■ **Action item**
Everything from the line with "London: 13 June" to the end of the data below must be returned exactly as it is, and nothing besides.

--- Dataset excerpts Enclosed Below ---

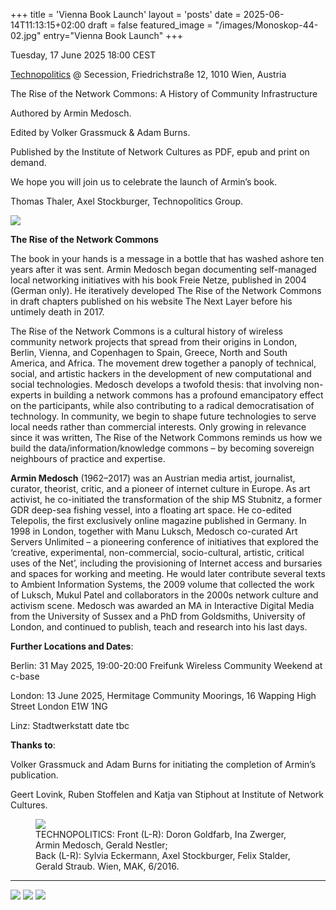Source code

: +++
title = 'Vienna Book Launch'
layout = 'posts'
date = 2025-06-14T11:13:15+02:00
draft = false
featured_image = "/images/Monoskop-44-02.jpg"
entry="Vienna Book Launch"
+++

Tuesday, 17 June 2025 18:00 CEST

[Technopolitics](https://technopolitics.info/) @ Secession, Friedrichstraße 12, 1010 Wien, Austria

<!--more-->
The Rise of the Network Commons: A History of Community Infrastructure 

Authored by Armin Medosch.

Edited by Volker Grassmuck & Adam Burns.

Published by the Institute of Network Cultures as PDF, epub and print on demand.

We hope you will join us to celebrate the launch of Armin’s book.

Thomas Thaler, Axel Stockburger, Technopolitics Group.

<a href="https://networkcultures.org/wp-content/uploads/2025/05/The-Rise-of-the-Network-Commons_INC2025_TOD58.pdf">
 <img class="special-img-class" src="/images/cover-427x640.jpg">
</a>

<b>The Rise of the Network Commons</b>

The book in your hands is a message in a bottle that has washed ashore ten years after it was sent. Armin Medosch began documenting self-managed local networking initiatives with his book Freie Netze, published in 2004 (German only). He iteratively developed The Rise of the Network Commons in draft chapters published on his website The Next Layer before his untimely death in 2017.

The Rise of the Network Commons is a cultural history of wireless community network projects that spread from their origins in London, Berlin, Vienna, and Copenhagen to Spain, Greece, North and South America, and Africa. The movement drew together a panoply of  technical, social, and artistic hackers in the development of new computational and social technologies. Medosch develops a twofold thesis: that involving non-experts in building a network commons has a profound emancipatory effect on the participants, while also contributing to a radical democratisation of technology. In community, we begin to shape future technologies to serve local needs rather than commercial interests. Only growing in relevance since it was written, The Rise of the Network Commons reminds us how we build the data/information/knowledge commons – by becoming sovereign neighbours of practice and expertise.

<b>Armin Medosch</b> (1962–2017) was an Austrian media artist, journalist, curator, theorist, critic, and a pioneer of internet culture in Europe. As art activist, he co-initiated the transformation of the ship MS Stubnitz, a former GDR deep-sea fishing vessel, into a floating art space. He co-edited Telepolis, the first exclusively online magazine published in Germany.  In 1998 in London, together with Manu Luksch, Medosch co-curated Art Servers Unlimited – a pioneering conference of initiatives that explored the ‘creative, experimental, non-commercial, socio-cultural, artistic, critical uses of the Net’, including the provisioning of Internet access and bursaries and spaces for working and meeting. He would later contribute several texts to Ambient Information Systems, the 2009 volume that collected the work of Luksch, Mukul Patel and collaborators in the 2000s network culture and activism scene. Medosch was awarded an MA in Interactive Digital Media from the University of Sussex and a PhD from Goldsmiths, University of London, and continued to publish, teach and research into his last days.

 

<b>Further Locations and Dates</b>:

Berlin: 31 May 2025, 19:00-20:00 Freifunk Wireless Community Weekend at c-base

London: 13 June 2025, Hermitage Community Moorings, 16 Wapping High Street London E1W 1NG

Linz: Stadtwerkstatt date tbc

 

<b>Thanks to</b>:

Volker Grassmuck and Adam Burns for initiating the completion of Armin’s publication.

Geert Lovink, Ruben Stoffelen and Katja van Stiphout at Institute of Network Cultures.

<figure>
  <img class="special-img-class" src="/images/Monoskop-44-02.jpg">
  <figcaption>TECHNOPOLITICS: Front (L-R): Doron Goldfarb, Ina Zwerger, Armin Medosch, Gerald Nestler;<br> 
  Back (L-R): Sylvia Eckermann, Axel Stockburger, Felix Stalder, Gerald Straub. Wien, MAK, 6/2016.</figcaption>
</figure>

---

<img class="special-img-class" src="/images/20250617-RotC-vienna-launch-6e9d9c080d010867.jpeg">
<img class="special-img-class" src="/images/20250617-RotC-vienna-launch-c52e1f1416adeacd.jpeg">
<img class="special-img-class" src="/images/20250617-RotC-vienna-launch-aa63b7e2633d957f.jpg">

--- End of Enclosed Dataset excerpts ---

■ **Result**
London: 13 June 2025, Hermitage Community Moorings, 16 Wapping High Street London E1W 1NG

Linz: Stadtwerkstatt date tbc

 

<b>Thanks to</b>:

Volker Grassmuck and Adam Burns for initiating the completion of Armin’s publication.

Geert Lovink, Ruben Stoffelen and Katja van Stiphout at Institute of Network Cultures.

<figure>
  <img class="special-img-class" src="/images/Monoskop-44-02.jpg">
  <figcaption>TECHNOPOLITICS: Front (L-R): Doron Goldfarb, Ina Zwerger, Armin Medosch, Gerald Nestler;<br> 
  Back (L-R): Sylvia Eckermann, Axel Stockburger, Felix Stalder, Gerald Straub. Wien, MAK, 6/2016.</figcaption>
</figure>

---

<img class="special-img-class" src="/images/20250617-RotC-vienna-launch-6e9d9c080d010867.jpeg">
<img class="special-img-class" src="/images/20250617-RotC-vienna-launch-c52e1f1416adeacd.jpeg">
<img class="special-img-class" src="/images/20250617-RotC-vienna-launch-aa63b7e2633d957f.jpg">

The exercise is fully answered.